Mrs. Day looked stubborn.
"When we find this girl, if she's got her throat cut, like maybe she will have from what we know now, and you haven't helped us, then that makes you an accessory to murder. I don't guess we could prove it, but we can get you downtown, and book you in, and then you have to deal with the bonding company, and get a lawyer hired, and show up for the grand jury, and-"
"She was looking for Gorman," Mrs. Day said.
"We know that," Shaw said. "What did she say about him?"
"Nothing much. I told her Gorman wasn't here."
"What else-" Shaw began, but the telephone cut him off.
Mrs. Day looked at Shaw. On the wall behind her, the telephone rang again.
Shaw nodded.
Mrs. Day said hello into the mouthpiece, listened, said no, said I'll call you back. "Just a sec," she said. She reached behind her and wrote a number on a calendar mounted to the wall beside the phone. "I don't know. Maybe fifteen minutes," she said, and hung up.
"What else did she say?" Shaw continued.
"She was trying to find some old man. I don't remember his name. Her grandfather. Wanted to know if the old man had come here looking for Gorman."
"Had he?" Shaw asked.
"I never seen him if he did.
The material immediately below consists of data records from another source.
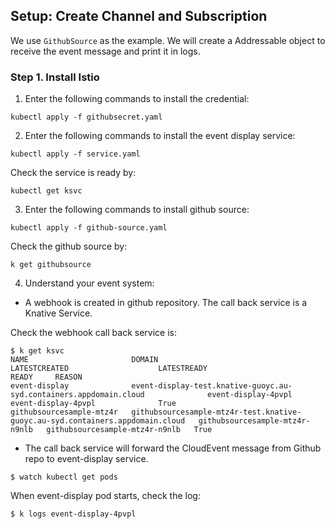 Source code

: ## Setup: Create Channel and Subscription

We use `GithubSource` as the example. We will create a Addressable object to receive the event message and print it in logs.


### Step 1. Install Istio

1. Enter the following commands to install the credential:
```
kubectl apply -f githubsecret.yaml
```

2. Enter the following commands to install the event display service:
```
kubectl apply -f service.yaml
```

Check the service is ready by:
```
kubectl get ksvc
```

3. Enter the following commands to install github source:
```
kubectl apply -f github-source.yaml
```
Check the github source by:
```
k get githubsource
```
4. Understand your event system:

- A webhook is created in github repository. The call back service is a Knative Service.

Check the webhook call back service is:
```
$ k get ksvc
NAME                       DOMAIN                                                                          LATESTCREATED                    LATESTREADY                      READY     REASON
event-display              event-display-test.knative-guoyc.au-syd.containers.appdomain.cloud              event-display-4pvpl              event-display-4pvpl              True
githubsourcesample-mtz4r   githubsourcesample-mtz4r-test.knative-guoyc.au-syd.containers.appdomain.cloud   githubsourcesample-mtz4r-n9nlb   githubsourcesample-mtz4r-n9nlb   True
```

- The call back service will forward the CloudEvent message from Github repo to event-display service.
```
$ watch kubectl get pods
```
When event-display pod starts, check the log:
```
$ k logs event-display-4pvpl 
```
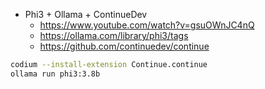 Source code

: * Phi3 + Ollama + ContinueDev
    * https://www.youtube.com/watch?v=gsuOWnJC4nQ
    * https://ollama.com/library/phi3/tags
    * https://github.com/continuedev/continue

```sh
codium --install-extension Continue.continue
ollama run phi3:3.8b
```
Then she wanted to know if I had any other address for Gorman, and I gave her what I had and she went away."
"What did you give her?"
"Next of kin," Mrs. Day said. "I make my renters fill out a little card for me." She took a metal box from the desk, fingered through it, and handed Shaw a file card. "Gives them the idea that if they steal everything you got a way at getting back at 'em."
Shaw copied information into his notebook.
"Jacaranda Street? That right?"
Mrs. Day nodded.
"Never heard of it," Shaw said. "And the name's Bentwoman Tsossie? Could that be right?"
"What he said," Mrs. Day said. "Who knows about Indians?"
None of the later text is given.